When I first started learning AWS, to get an EC2 instance’s RAM metrics into CloudWatch logs required you to download and run some pearl scripts. I had a requirement to do this again this week at work and while looking for the scripts I came across that AWS had released the CloudWatch agent.

The instance needs permission to be able to send logs to CloudWatch and this is achieved in AWS by creating an instance profile and attaching it to the instance the agent will be installed on as described by the documentation.

AWS has a predefined policy called ‘CloudWatchAgentServerPolicy’ with the correct access rights, so this post will show how to create a instance profile that can be applied to an EC2 instance so that it can report back system level metrics including RAM and disk space usage.

Code

Note: this was done on a Mac running PowerShell Core 6.1.2 and AWS tools version 3.3.485.0 but should work on Windows PowerShell with the AWS module installed too.

Make sure you can authenticate to AWS via PowerShell and that you have the correct permissions to update IAM roles.

A here-string variable is used to hold JSON of the EC2 trust policy.

The CloudWatchAgentServerPolicy created by AWS is filtered with the Where-Object Cmdlet so it can be attached to the new role.

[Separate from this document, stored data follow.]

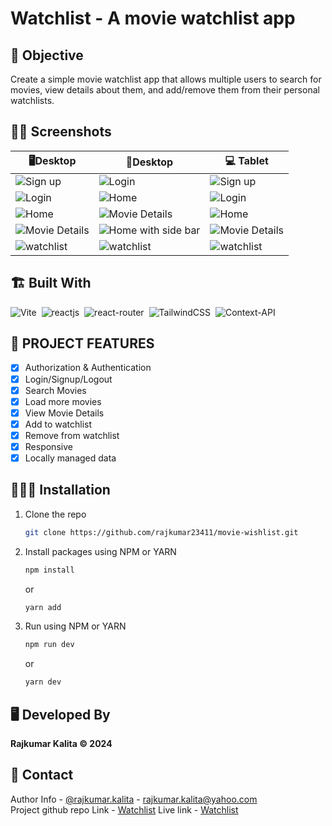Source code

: # Watchlist - A movie watchlist app

## 🤔 Objective
Create a simple movie watchlist app that allows multiple users to search for movies, view details about them, and add/remove them from their personal watchlists.


## 😶‍🌫️ Screenshots

| 🖥️Desktop | 📱Desktop | 💻 Tablet |
| --------------- | ----------------- | ----------------- |
| ![Sign up](https://github.com/rajkumar23411/movie-wishlist/assets/90103892/bcba9d3a-3024-4274-b308-6d45b897456a) | ![Login](https://github.com/rajkumar23411/movie-wishlist/assets/90103892/8f072833-145a-44e1-9a60-9ddde55de742) | ![Sign up](https://github.com/rajkumar23411/movie-wishlist/assets/90103892/40a91a47-a511-4e68-8237-01936b4132ce) |
| ![Login](https://github.com/rajkumar23411/movie-wishlist/assets/90103892/48b5e18c-aaa7-4b83-b15f-68ab14cb6e0e) | ![Home](https://github.com/rajkumar23411/movie-wishlist/assets/90103892/e2877a4c-1317-46d5-aef7-b682a4d3100c) | ![Login](https://github.com/rajkumar23411/movie-wishlist/assets/90103892/748e7759-0cc4-4a47-9c71-d94934593eae) |
| ![Home](https://github.com/rajkumar23411/movie-wishlist/assets/90103892/e75ec866-f626-486f-b88e-00df7bb02d53) | ![Movie Details](https://github.com/rajkumar23411/movie-wishlist/assets/90103892/3e535b86-36aa-4265-af18-74111bdaf12b) | ![Home](https://github.com/rajkumar23411/movie-wishlist/assets/90103892/475493e9-eedd-4f43-8ce5-aaf6423d3f01) |
| ![Movie Details](https://github.com/rajkumar23411/movie-wishlist/assets/90103892/3285a89f-0487-40f3-8c50-3db672ce1d6f) | ![Home with side bar](https://github.com/rajkumar23411/movie-wishlist/assets/90103892/23f62462-4846-4e98-bff4-2ccdad8e63de) | ![Movie Details](https://github.com/rajkumar23411/movie-wishlist/assets/90103892/f72b3cc2-9d8e-4081-9b28-dbc8390636aa) |
| ![watchlist](https://github.com/rajkumar23411/movie-wishlist/assets/90103892/dc5f1e3a-af55-408c-a9ed-e43dd8225d30) | ![watchlist](https://github.com/rajkumar23411/movie-wishlist/assets/90103892/92701711-c645-4bd1-b98f-349905540b7b) | ![watchlist](https://github.com/rajkumar23411/movie-wishlist/assets/90103892/95210ce6-a0d9-4aab-a11b-ab59908965f3) |



## 🏗️ Built With


![Vite](https://img.shields.io/badge/vite-%23646CFF.svg?style=for-the-badge&logo=vite&logoColor=white)&nbsp;
![reactjs](https://img.shields.io/badge/React-20232A?style=for-the-badge&logo=react&logoColor=61DAFB)&nbsp; 
![react-router](https://img.shields.io/badge/React_Router-CA4245?style=for-the-badge&logo=react-router&logoColor=white)&nbsp; 
![TailwindCSS](https://img.shields.io/badge/tailwindcss-%2338B2AC.svg?style=for-the-badge&logo=tailwind-css&logoColor=white)&nbsp;
![Context-API](https://img.shields.io/badge/Context--Api-000000?style=for-the-badge&logo=react)


## 🚀 PROJECT FEATURES

- [x] Authorization & Authentication
- [x] Login/Signup/Logout
- [x] Search Movies
- [x] Load more movies 
- [x] View Movie Details
- [x] Add to watchlist
- [x] Remove from watchlist
- [x] Responsive
- [x] Locally managed data

## 🧑🏻‍🎤 Installation

1. Clone the repo
   ```sh
   git clone https://github.com/rajkumar23411/movie-wishlist.git
   ```
2. Install packages using NPM or YARN

   ```sh
   npm install
   ```
   or

   ```sh
   yarn add
   ```

3. Run using NPM or YARN

   ```sh
   npm run dev
   ```
   or

   ```sh
   yarn dev
   ```

## 🖥️ Developed By

**Rajkumar Kalita © 2024** 


## 🤝 Contact

Author Info - [@rajkumar.kalita](https://www.linkedin.com/company/authenticatedotcom/) - rajkumar.kalita@yahoo.com
<br />
Project github repo Link - [Watchlist](https://github.com/rajkumar23411/movie-wishlist.git)
Live link - [Watchlist](https://movieflix-watchlist.netlify.app/)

The role is created using the trust policy stored in the here-string variable and the CloudWatchAgentServerPolicy is registered to that role.

Finally, an instance profile is created then the role with the CloudWatchAgentServerPolicy policy is added to it.

Now the role will be available to be attached to an EC2 instance in the account so that they can push their logs to CloudWatch via the CloudWatch agent.

Below is an example CloudWatch dashboard with metrics gathered via the agent.

CloudWatch dashboard showing agent metrics

Summary

I have only just found out about the CloudWatch agent and have installed it on two Ubuntu EC2 instances so far however it does look promising. Using PowerShell to create the instance profile allowed me easily to get this set up in a development environment first for testing then get the same policy attached to the instance profile in the production account.

Instance profiles mitigate the need to store credentials on the EC2 instances to interact with the various APIs and now setting them up with PowerShell makes it easier, more repeatable and the roles can be stored in source control if they need to be deployed to other AWS accounts.